CUDA runtime API first call very slow on Xavier with JetPack 4.6

346365459 · January 13, 2022, 8:36am

Hi,
We updated the Jetpack 4.6 on our Xavier, but every first call with CUDA c++ runtime API to access the GPU memory (e.g. cudaMalloc, cudaMemGetInfo) was extremely slow!

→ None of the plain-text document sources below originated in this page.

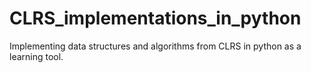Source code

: # CLRS_implementations_in_python
Implementing data structures and algorithms from CLRS in python as a learning tool.
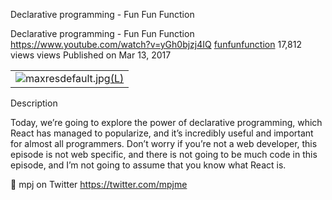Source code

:Declarative programming - Fun Fun Function

Declarative programming - Fun Fun Function
https://www.youtube.com/watch?v=yGh0bjzj4IQ
[funfunfunction](https://www.youtube.com/channel/UCO1cgjhGzsSYb1rsB4bFe4Q)
17,812 views views
Published on Mar 13, 2017

|     |
| --- |
| ![maxresdefault.jpg](../_resources/a7ed22f4dfcb0eaef798fcc7c5a86c55.jpg)[(L)](https://www.youtube.com/watch?v=yGh0bjzj4IQ) |

Description

Today, we’re going to explore the power of declarative programming, which React has managed to popularize, and it’s incredibly useful and important for almost all programmers. Don’t worry if you’re not a web developer, this episode is not web specific, and there is not going to be much code in this episode, and I’m not going to assume that you know what React is.

🔗 mpj on Twitter
https://twitter.com/mpjme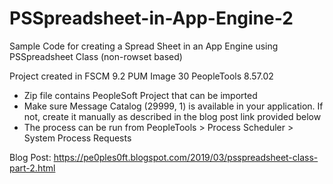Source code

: # PSSpreadsheet-in-App-Engine-2
Sample Code for creating a Spread Sheet in an App Engine using PSSpreadsheet Class (non-rowset based)

Project created in FSCM 9.2 PUM Image 30 PeopleTools 8.57.02
- Zip file contains PeopleSoft Project that can be imported
- Make sure Message Catalog (29999, 1) is available in your application. If not, create it manually as described in the blog post link provided below
- The process can be run from PeopleTools > Process Scheduler > System Process Requests

Blog Post: https://pe0ples0ft.blogspot.com/2019/03/psspreadsheet-class-part-2.html

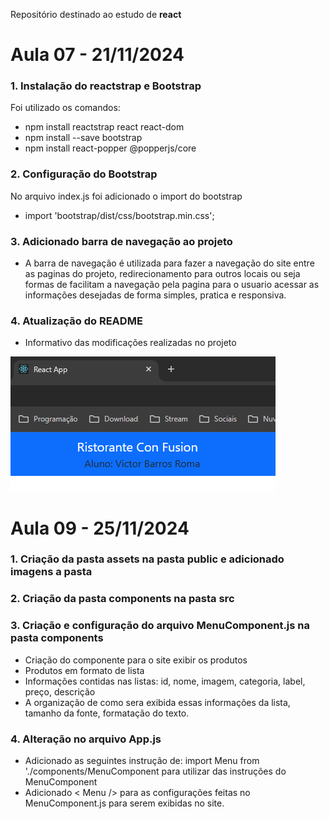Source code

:Repositório destinado ao estudo de **react** 

# Aula 07 - 21/11/2024

### 1. Instalação do reactstrap e Bootstrap
Foi utilizado os comandos:
- npm install reactstrap react react-dom
- npm install --save bootstrap
- npm install react-popper @popperjs/core

### 2. Configuração do Bootstrap
No arquivo index.js foi adicionado o import do bootstrap
- import 'bootstrap/dist/css/bootstrap.min.css';


### 3. Adicionado barra de navegação ao projeto
- A barra de navegação é utilizada para fazer a navegação do site entre as paginas do projeto, redirecionamento para outros locais ou seja formas de facilitam a navegação pela pagina para o usuario acessar as informações desejadas de forma simples, pratica e responsiva.


### 4. Atualização do README
- Informativo das modificações realizadas no projeto

![Barra de navegação](chrome_B2BbaJGFoM.png)

# Aula 09 - 25/11/2024

### 1. Criação da pasta **assets** na pasta public e adicionado imagens a pasta

### 2. Criação da pasta **components** na pasta src 

### 3. Criação e configuração do arquivo MenuComponent.js na pasta components
- Criação do componente para o site exibir os produtos
- Produtos em formato de lista
- Informações contidas nas listas: id, nome, imagem, categoria, label, preço, descrição
- A organização de como sera exibida essas informações da lista, tamanho da fonte, formatação do texto.

### 4. Alteração no arquivo App.js
- Adicionado as seguintes instrução de: import Menu from './components/MenuComponent para utilizar das instruções do MenuComponent
- Adicionado < Menu /> para as configurações feitas no MenuComponent.js para serem exibidas no site.
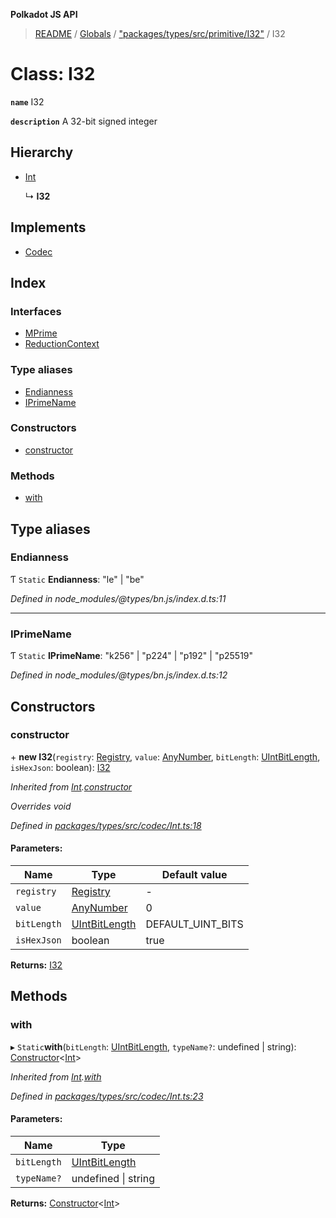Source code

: **Polkadot JS API**

> [README](../README.md) / [Globals](../globals.md) / ["packages/types/src/primitive/I32"](../modules/_packages_types_src_primitive_i32_.md) / I32

# Class: I32

**`name`** I32

**`description`** 
A 32-bit signed integer

## Hierarchy

* [Int](_packages_types_src_codec_int_.int.md)

  ↳ **I32**

## Implements

* [Codec](../interfaces/_packages_types_src_types_codec_.codec.md)

## Index

### Interfaces

* [MPrime](../interfaces/_packages_types_src_primitive_i32_.i32.mprime.md)
* [ReductionContext](../interfaces/_packages_types_src_primitive_i32_.i32.reductioncontext.md)

### Type aliases

* [Endianness](_packages_types_src_primitive_i32_.i32.md#endianness)
* [IPrimeName](_packages_types_src_primitive_i32_.i32.md#iprimename)

### Constructors

* [constructor](_packages_types_src_primitive_i32_.i32.md#constructor)

### Methods

* [with](_packages_types_src_primitive_i32_.i32.md#with)

## Type aliases

### Endianness

Ƭ `Static` **Endianness**: \"le\" \| \"be\"

*Defined in node_modules/@types/bn.js/index.d.ts:11*

___

### IPrimeName

Ƭ `Static` **IPrimeName**: \"k256\" \| \"p224\" \| \"p192\" \| \"p25519\"

*Defined in node_modules/@types/bn.js/index.d.ts:12*

## Constructors

### constructor

\+ **new I32**(`registry`: [Registry](../interfaces/_packages_types_src_types_registry_.registry.md), `value`: [AnyNumber](../modules/_packages_types_src_types_helpers_.md#anynumber), `bitLength`: [UIntBitLength](../modules/_packages_types_src_codec_abstractint_.md#uintbitlength), `isHexJson`: boolean): [I32](_packages_types_src_primitive_i32_.i32.md)

*Inherited from [Int](_packages_types_src_codec_int_.int.md).[constructor](_packages_types_src_codec_int_.int.md#constructor)*

*Overrides void*

*Defined in [packages/types/src/codec/Int.ts:18](https://github.com/polkadot-js/api/blob/05c0379f4/packages/types/src/codec/Int.ts#L18)*

#### Parameters:

Name | Type | Default value |
------ | ------ | ------ |
`registry` | [Registry](../interfaces/_packages_types_src_types_registry_.registry.md) | - |
`value` | [AnyNumber](../modules/_packages_types_src_types_helpers_.md#anynumber) | 0 |
`bitLength` | [UIntBitLength](../modules/_packages_types_src_codec_abstractint_.md#uintbitlength) | DEFAULT_UINT_BITS |
`isHexJson` | boolean | true |

**Returns:** [I32](_packages_types_src_primitive_i32_.i32.md)

## Methods

### with

▸ `Static`**with**(`bitLength`: [UIntBitLength](../modules/_packages_types_src_codec_abstractint_.md#uintbitlength), `typeName?`: undefined \| string): [Constructor](../interfaces/_packages_types_src_types_codec_.constructor.md)\<[Int](_packages_types_src_codec_int_.int.md)>

*Inherited from [Int](_packages_types_src_codec_int_.int.md).[with](_packages_types_src_codec_int_.int.md#with)*

*Defined in [packages/types/src/codec/Int.ts:23](https://github.com/polkadot-js/api/blob/05c0379f4/packages/types/src/codec/Int.ts#L23)*

#### Parameters:

Name | Type |
------ | ------ |
`bitLength` | [UIntBitLength](../modules/_packages_types_src_codec_abstractint_.md#uintbitlength) |
`typeName?` | undefined \| string |

**Returns:** [Constructor](../interfaces/_packages_types_src_types_codec_.constructor.md)\<[Int](_packages_types_src_codec_int_.int.md)>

Approximately 8 minutes.
When the process is finished, the next run is still the same time-consuming.

Any advice for solving this issue?

Thanks!
Bo

AastaLLL · January 13, 2022, 8:53am

Hi

We don’t expect cudaMalloc will take such a long time.
Would you mind sharing a sample so we can check it in our environment?

More, please note that you can maximize the device performance with the following command:

$ sudo nvpmodel -m 0
$ sudo jetson_clocks

Thanks.

346365459 · January 13, 2022, 9:23am

Hi,

size_t free_mem = 0;
size_t total_mem = 0;
cudaSetDevice(0);
cudaError_t error_id = cudaMemGetInfo(&free_mem, &total_mem)  #### TAG-1 !

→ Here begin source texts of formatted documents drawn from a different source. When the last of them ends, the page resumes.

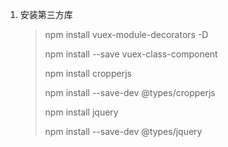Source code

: 

1. 安装第三方库
   
   > npm install vuex-module-decorators -D
   > 
   > npm install --save vuex-class-component
   > 
   > npm install cropperjs
   > 
   > npm install --save-dev @types/cropperjs
   > 
   > npm install jquery
   > 
   > npm install --save-dev @types/jquery
   
   
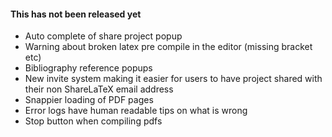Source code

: #### This has not been released yet

- Auto complete of share project popup
- Warning about broken latex pre compile in the editor (missing bracket etc)
- Bibliography reference popups
- New invite system making it easier for users to have project shared with their non ShareLaTeX email address
- Snappier loading of PDF pages
- Error logs have human readable tips on what is wrong
- Stop button when compiling pdfs
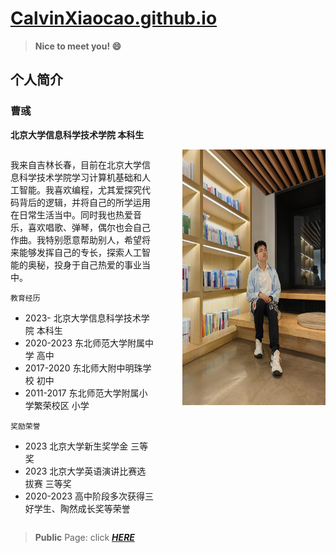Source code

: # [CalvinXiaocao.github.io](https://calvinxiaocao.github.io)

> **Nice to meet you! 😄**

## 个人简介
### 曹彧
**北京大学信息科学技术学院 本科生**

<div style="display: flex;">
  <div style="flex: 1; border: 3px solid #;">
    
我来自吉林长春，目前在北京大学信息科学技术学院学习计算机基础和人工智能。我喜欢编程，尤其爱探究代码背后的逻辑，并将自己的所学运用在日常生活当中。同时我也热爱音乐，喜欢唱歌、弹琴，偶尔也会自己作曲。我特别愿意帮助别人，希望将来能够发挥自己的专长，探索人工智能的奥秘，投身于自己热爱的事业当中。

`教育经历`
* 2023- 北京大学信息科学技术学院 本科生
* 2020-2023 东北师范大学附属中学 高中
* 2017-2020 东北师大附中明珠学校 初中
* 2011-2017 东北师范大学附属小学繁荣校区 小学

`奖励荣誉`

* 2023 北京大学新生奖学金 三等奖
* 2023 北京大学英语演讲比赛选拔赛 三等奖
* 2020-2023 高中阶段多次获得三好学生、陶然成长奖等荣誉
  </div>
  <div style="flex: 0.2; border: 3px solid #;">
  </div>
  <div style="flex: 1; border: 3px solid #;">
    
<img src="me2024.jpg" width="301" height="409.44" alt="描述文字">
  </div>
</div>


> **Public** Page: click [***HERE***](/public)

After this we call a method to allocate GPU memory:

void* safeCudaMalloc(size_t memSize) {
  void* deviceMem;
  CHECK_CUDA_STATUS(cudaMalloc(&deviceMem, memSize)); ###### TAG-2
  CHECK_NOTNULL(deviceMem) << "Out of memory";
  return deviceMem;
}

Just simple code.
This is slow on the TAG-1 line, using cudaMemGetInfo, and code with TAG-2 is normal and fast.
If we comment line TAG-1, the cudaMalloc (TAG-2) is slow.
We tried the maximizing performance command, it was the same.

Previously, we used the same code in Jetpack 4.2 environment with no problems.

Thanks.
Bo

AastaLLL · January 18, 2022, 5:55am

Hi,

We cannot reproduce this issue with our Xavier + JetPack4.6.
main.cpp (366 Bytes)

$ time ./test

real    0m0.090s
user    0m0.024s
sys     0m0.044s

Could you also try the sample in your environment?
Thanks.

346365459 · January 18, 2022, 10:50am

Hi,
We double-checked and found an extra shared library (tensorflow_cc) in our build config file.

For the main.cpp you provided, if we use ‘clang’ to compile the main.cpp file with cudart and tensorflow_cc library, the process will be stuck:

clang main.cpp -lcudart -ltensorflow_cc

The clang version is 12,0,1.
Tensorflow version is 2.6.1

If we use ‘g++’ or ‘nvcc’ to compile the main.cpp with cudart and tensorflow_cc library, it is normal.

Thanks.
Bo

346365459 · January 21, 2022, 1:56am

Hi,
We also tried clang version 8.0, but it was the same.
Any suggestions?

Best,
Bo

AastaLLL · January 21, 2022, 6:21am

Thanks for this information.

Not sure if any different behavior between compiling with g++ or clang.
If the TensorFlow library is preloaded, it takes some time to finish.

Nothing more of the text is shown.